### WHAT YOU ARE ASKED TO DO
Scan the records below. Copy every line in which the word "will" appears.

:: DATA

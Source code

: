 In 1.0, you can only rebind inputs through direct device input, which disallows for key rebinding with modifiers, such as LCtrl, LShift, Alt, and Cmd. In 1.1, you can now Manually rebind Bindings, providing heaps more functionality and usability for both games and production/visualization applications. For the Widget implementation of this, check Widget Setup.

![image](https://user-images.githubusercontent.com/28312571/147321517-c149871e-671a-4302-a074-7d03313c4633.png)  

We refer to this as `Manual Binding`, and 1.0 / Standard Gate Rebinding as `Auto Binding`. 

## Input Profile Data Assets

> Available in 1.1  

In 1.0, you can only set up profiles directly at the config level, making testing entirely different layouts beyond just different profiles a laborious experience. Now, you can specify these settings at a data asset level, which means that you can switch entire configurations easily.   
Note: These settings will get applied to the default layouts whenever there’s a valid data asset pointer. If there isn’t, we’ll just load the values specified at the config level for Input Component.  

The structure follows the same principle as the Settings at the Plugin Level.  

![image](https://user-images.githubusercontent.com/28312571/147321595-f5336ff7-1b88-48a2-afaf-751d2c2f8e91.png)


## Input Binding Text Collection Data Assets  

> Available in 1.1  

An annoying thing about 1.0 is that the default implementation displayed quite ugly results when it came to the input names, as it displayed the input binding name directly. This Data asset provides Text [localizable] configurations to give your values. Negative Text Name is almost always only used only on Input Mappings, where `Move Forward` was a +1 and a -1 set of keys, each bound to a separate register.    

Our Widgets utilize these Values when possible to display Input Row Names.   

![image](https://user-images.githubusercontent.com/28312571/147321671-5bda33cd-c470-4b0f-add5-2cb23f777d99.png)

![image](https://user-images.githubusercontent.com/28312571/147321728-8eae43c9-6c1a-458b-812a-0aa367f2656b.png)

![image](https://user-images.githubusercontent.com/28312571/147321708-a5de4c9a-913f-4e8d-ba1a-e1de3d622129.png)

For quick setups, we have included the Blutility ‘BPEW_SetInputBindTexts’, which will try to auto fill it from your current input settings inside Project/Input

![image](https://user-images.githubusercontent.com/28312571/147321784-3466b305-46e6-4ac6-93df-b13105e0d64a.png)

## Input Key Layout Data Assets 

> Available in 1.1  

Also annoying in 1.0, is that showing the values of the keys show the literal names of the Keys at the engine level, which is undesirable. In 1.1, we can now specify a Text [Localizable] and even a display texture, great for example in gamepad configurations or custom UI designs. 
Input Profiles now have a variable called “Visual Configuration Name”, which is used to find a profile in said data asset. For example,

::::

### RESPONSE BOX
Note: These settings will get applied to the default layouts whenever there’s a valid data asset pointer. If there isn’t, we’ll just load the values specified at the config level for Input Component.  
For quick setups, we have included the Blutility ‘BPEW_SetInputBindTexts’, which will try to auto fill it from your current input settings inside Project/Input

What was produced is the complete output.